_Records from a data collection_.
>>>

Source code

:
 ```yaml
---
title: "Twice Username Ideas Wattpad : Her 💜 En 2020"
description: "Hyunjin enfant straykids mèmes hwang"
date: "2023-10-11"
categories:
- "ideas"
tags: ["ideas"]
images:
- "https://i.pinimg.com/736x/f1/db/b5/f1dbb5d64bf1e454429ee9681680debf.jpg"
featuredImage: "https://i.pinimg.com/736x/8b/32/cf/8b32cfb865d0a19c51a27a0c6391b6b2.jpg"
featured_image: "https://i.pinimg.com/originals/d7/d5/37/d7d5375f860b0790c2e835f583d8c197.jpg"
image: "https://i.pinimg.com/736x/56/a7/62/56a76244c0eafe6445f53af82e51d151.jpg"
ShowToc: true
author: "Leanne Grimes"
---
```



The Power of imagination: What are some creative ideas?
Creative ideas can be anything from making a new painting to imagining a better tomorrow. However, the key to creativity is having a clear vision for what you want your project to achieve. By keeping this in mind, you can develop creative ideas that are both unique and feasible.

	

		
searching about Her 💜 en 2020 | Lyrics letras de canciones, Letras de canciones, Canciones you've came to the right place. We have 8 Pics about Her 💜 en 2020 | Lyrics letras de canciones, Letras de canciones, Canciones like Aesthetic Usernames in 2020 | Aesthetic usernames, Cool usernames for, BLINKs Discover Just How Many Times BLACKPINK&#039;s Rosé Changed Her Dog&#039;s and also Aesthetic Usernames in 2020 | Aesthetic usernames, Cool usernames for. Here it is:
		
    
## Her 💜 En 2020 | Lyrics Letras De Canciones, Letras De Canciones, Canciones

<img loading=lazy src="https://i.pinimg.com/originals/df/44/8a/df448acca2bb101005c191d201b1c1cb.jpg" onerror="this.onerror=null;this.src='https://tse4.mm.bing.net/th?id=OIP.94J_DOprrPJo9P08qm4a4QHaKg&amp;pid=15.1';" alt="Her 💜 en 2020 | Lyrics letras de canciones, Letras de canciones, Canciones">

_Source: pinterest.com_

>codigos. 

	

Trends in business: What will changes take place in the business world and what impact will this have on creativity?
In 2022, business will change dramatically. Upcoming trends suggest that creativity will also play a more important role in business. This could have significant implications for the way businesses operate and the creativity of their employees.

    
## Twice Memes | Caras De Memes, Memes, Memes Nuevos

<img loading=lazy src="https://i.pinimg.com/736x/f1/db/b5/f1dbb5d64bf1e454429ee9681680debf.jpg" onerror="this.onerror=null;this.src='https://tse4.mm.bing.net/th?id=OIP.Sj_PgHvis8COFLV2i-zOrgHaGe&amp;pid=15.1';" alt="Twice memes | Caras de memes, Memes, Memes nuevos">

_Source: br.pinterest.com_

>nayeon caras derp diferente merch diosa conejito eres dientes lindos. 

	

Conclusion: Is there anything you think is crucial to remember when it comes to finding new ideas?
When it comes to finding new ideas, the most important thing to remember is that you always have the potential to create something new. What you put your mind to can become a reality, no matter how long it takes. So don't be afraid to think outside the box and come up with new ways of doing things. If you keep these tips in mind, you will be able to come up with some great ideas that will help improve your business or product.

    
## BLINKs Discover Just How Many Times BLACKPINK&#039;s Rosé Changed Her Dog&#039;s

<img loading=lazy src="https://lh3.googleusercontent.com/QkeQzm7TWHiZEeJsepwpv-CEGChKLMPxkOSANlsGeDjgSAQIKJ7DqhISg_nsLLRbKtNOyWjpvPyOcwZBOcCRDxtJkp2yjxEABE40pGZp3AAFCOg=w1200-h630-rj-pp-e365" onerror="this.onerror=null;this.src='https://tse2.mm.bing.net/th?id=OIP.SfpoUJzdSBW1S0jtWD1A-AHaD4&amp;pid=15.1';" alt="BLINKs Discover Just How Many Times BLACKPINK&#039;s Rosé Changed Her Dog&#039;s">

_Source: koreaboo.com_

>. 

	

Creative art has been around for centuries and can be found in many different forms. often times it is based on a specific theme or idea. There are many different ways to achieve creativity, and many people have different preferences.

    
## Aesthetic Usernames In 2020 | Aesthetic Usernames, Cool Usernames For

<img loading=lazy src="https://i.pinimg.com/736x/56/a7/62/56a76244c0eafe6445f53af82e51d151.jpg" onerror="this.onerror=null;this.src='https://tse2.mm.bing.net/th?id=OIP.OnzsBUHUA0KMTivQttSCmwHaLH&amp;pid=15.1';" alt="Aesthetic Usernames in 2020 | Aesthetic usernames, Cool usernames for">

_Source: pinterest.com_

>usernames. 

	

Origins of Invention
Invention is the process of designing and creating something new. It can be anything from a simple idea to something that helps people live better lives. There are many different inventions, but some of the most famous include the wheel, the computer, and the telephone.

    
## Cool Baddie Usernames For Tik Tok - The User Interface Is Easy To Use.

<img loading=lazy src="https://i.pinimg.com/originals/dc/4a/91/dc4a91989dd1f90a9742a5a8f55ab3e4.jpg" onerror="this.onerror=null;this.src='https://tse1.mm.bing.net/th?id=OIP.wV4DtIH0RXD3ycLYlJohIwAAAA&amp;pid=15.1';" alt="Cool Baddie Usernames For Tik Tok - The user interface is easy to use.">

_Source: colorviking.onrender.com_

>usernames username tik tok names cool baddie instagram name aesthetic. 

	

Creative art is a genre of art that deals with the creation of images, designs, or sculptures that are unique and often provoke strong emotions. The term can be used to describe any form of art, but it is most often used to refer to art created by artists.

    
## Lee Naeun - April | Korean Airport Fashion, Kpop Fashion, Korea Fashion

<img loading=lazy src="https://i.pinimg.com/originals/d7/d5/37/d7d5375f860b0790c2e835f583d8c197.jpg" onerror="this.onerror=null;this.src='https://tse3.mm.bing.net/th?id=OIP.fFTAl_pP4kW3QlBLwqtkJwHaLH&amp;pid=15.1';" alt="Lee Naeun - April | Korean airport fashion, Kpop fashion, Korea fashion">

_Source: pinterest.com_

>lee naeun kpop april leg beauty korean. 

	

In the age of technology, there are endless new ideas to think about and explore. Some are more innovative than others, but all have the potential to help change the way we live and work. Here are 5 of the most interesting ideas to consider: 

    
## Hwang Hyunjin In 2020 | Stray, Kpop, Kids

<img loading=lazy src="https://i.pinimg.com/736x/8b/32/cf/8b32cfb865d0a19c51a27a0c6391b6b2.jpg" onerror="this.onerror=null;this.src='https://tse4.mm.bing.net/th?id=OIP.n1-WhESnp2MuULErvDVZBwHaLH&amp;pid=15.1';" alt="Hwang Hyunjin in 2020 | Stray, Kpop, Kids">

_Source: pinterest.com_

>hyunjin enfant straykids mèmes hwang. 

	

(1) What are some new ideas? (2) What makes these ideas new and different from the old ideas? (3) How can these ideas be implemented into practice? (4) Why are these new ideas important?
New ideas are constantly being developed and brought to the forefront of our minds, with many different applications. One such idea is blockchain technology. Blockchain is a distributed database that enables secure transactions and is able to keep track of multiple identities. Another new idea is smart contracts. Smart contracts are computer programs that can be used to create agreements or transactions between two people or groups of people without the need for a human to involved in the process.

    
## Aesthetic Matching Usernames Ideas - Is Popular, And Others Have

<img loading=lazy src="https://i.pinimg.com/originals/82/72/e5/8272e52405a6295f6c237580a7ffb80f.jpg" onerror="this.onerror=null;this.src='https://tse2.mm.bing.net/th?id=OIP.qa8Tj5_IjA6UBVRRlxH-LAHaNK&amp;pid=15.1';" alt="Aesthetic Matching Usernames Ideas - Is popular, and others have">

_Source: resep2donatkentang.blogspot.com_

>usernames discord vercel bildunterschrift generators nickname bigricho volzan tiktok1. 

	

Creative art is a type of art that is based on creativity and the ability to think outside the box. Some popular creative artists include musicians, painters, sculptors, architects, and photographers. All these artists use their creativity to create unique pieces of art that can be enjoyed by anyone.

<<<

_WHAT TO WORK ON_.
A complete answer gives every line of the data that includes "live".

_SOLUTION TO THIS EXERCISE_.
Invention is the process of designing and creating something new. It can be anything from a simple idea to something that helps people live better lives. There are many different inventions, but some of the most famous include the wheel, the computer, and the telephone.
In the age of technology, there are endless new ideas to think about and explore. Some are more innovative than others, but all have the potential to help change the way we live and work. Here are 5 of the most interesting ideas to consider: 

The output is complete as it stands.